The pub, along with the brewery, was opened in 1998 and currently produces around 2,500 hl per annum. Their normal beers are bottom-fermented and these undergo a primary fermentation of 7 days followed by secondary fermentation of 4 weeks. Sometimes they brew a top fermented seasonal Weizenbier (wheat beer). In this case it is initially fermented for 4 days followed by 2 weeks final maturation. The fermentation vessels can hold 36,000 litres at a time.
The two year-round beers are Pils (5.1%) and Schwarzbier (4.6%) (black beer). I thought the Pils was a fairly good example of the style yet a little too sweet for my liking. The Schwarzbier was better, in my opinion, having a good roast malt taste yet with a fair amount of bitterness. I looked around the pub for evidence of a seasonal beer but could see none. I would have expected a strong fasting or lent beer at this time of year. Then I thought and remembered this was a Protestant city, so I wasn't going to get anything like that.

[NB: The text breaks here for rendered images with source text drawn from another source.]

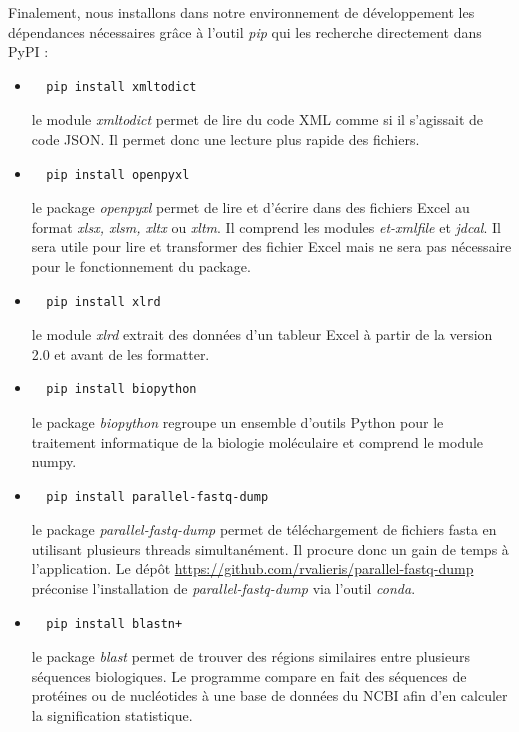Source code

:\documentclass[twoside,a4paper,11pt,frenchb,openany]{report}
\begin{document}
Finalement, nous installons dans notre environnement de développement les dépendances nécessaires grâce à l'outil \textit{pip} qui les recherche directement dans PyPI :
\begin{itemize}
\item \begin{verbatim}  pip install xmltodict\end{verbatim}
le module \textit{xmltodict} permet de lire du code XML comme si il s'agissait de code JSON. Il permet donc une lecture plus rapide des fichiers.
\item  \begin{verbatim}  pip install openpyxl\end{verbatim}
le package \textit{openpyxl} permet de lire et d'écrire dans des fichiers Excel au format \textit{xlsx, xlsm, xltx} ou \textit{xltm}. Il comprend les modules \textit{et-xmlfile} et \textit{jdcal}. Il sera utile pour lire et transformer des fichier Excel mais ne sera pas nécessaire pour le fonctionnement du package.
\item  \begin{verbatim}  pip install xlrd\end{verbatim}
le module \textit{xlrd} extrait des données d'un tableur Excel à partir de la version 2.0 et avant de les formatter.
\item  \begin{verbatim}  pip install biopython\end{verbatim}
le package \textit{biopython} regroupe un ensemble d'outils Python pour le traitement informatique de la biologie moléculaire et comprend le module numpy.
\item \begin{verbatim}  pip install parallel-fastq-dump\end{verbatim}
le package \textit{parallel-fastq-dump} permet de téléchargement de fichiers fasta en utilisant plusieurs threads simultanément. Il procure donc un gain de temps à l'application. Le dépôt \url{https://github.com/rvalieris/parallel-fastq-dump} préconise l'installation de \textit{parallel-fastq-dump} via l'outil \textit{conda}.
\item \begin{verbatim}  pip install blastn+\end{verbatim}
le package \textit{blast} permet de trouver des régions similaires entre plusieurs séquences biologiques. Le programme compare en fait des séquences de protéines ou de nucléotides à une base de données du NCBI afin d'en calculer la signification statistique.
\end{itemize}
\end{document}
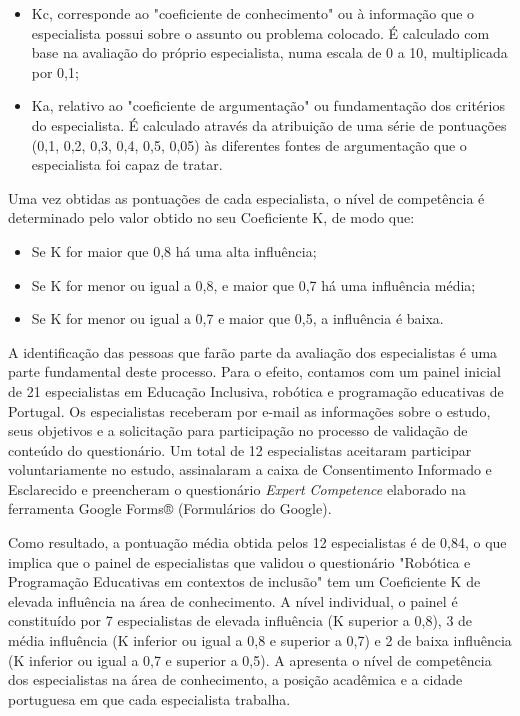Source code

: \documentclass[portuguese]{textolivre}
\begin{document}
\begin{itemize}
    \item Kc, corresponde ao "coeficiente de conhecimento" ou à informação que o especialista possui sobre o assunto ou problema colocado. É calculado com base na avaliação do próprio especialista, numa escala de 0 a 10, multiplicada por 0,1;
    \item Ka, relativo ao "coeficiente de argumentação" ou fundamentação dos critérios do especialista. É calculado através da atribuição de uma série de pontuações (0,1, 0,2, 0,3, 0,4, 0,5, 0,05) às diferentes fontes de argumentação que o especialista foi capaz de tratar.
\end{itemize}

Uma vez obtidas as pontuações de cada especialista, o nível de competência é determinado pelo valor obtido no seu Coeficiente K, de modo que:

\begin{itemize}
    \item Se K for maior que 0,8 há uma alta influência;
    \item Se K for menor ou igual a 0,8, e maior que 0,7 há uma influência média;
    \item Se K for menor ou igual a 0,7 e maior que 0,5, a influência é baixa.
\end{itemize}

A identificação das pessoas que farão parte da avaliação dos especialistas é uma parte fundamental deste processo. Para o efeito, contamos com um painel inicial de 21 especialistas em Educação Inclusiva, robótica e programação educativas de Portugal. Os especialistas receberam por e-mail as informações sobre o estudo, seus objetivos e a solicitação para participação no processo de validação de conteúdo do questionário. Um total de 12 especialistas aceitaram participar voluntariamente no estudo, assinalaram a caixa de Consentimento Informado e Esclarecido e preencheram o questionário \textit{Expert Competence} \cite{cabero_almenara_utilizacion_2013} elaborado na ferramenta Google Forms® (Formulários do Google).

Como resultado, a pontuação média obtida pelos 12 especialistas é de 0,84, o que implica que o painel de especialistas que validou o questionário "Robótica e Programação Educativas em contextos de inclusão" tem um Coeficiente K de elevada influência na área de conhecimento. A nível individual, o painel é constituído por 7 especialistas de elevada influência (K superior a 0,8), 3 de média influência (K inferior ou igual a 0,8 e superior a 0,7) e 2 de baixa influência (K inferior ou igual a 0,7 e superior a 0,5). A  apresenta o nível de competência dos especialistas na área de conhecimento, a posição acadêmica e a cidade portuguesa em que cada especialista trabalha.
\end{document}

The cuisine is Italian and this pub is worth a visit especially regarding its excellent location in the city centre.
Brauerei an der Thomaskirche, Thomaskirchhof 3/5, 04109 Leipzig. Tel: 0341 2126110
Open: Monday-Sunday 11.00-24.00
The easiest way to get to the pub is to get the new S-Bahn suburban railway service to Markt station. It is served by lines S1 to S5 and there is a five minutes frequency of service through most of the day.
Leave the station by the southern exit, take the right hand steps to the Market place and at the top you should be able to see the pub across the square.
Tram route 9 serves the stop of Thomaskirche and Bus 89 calls there and the Markt stop.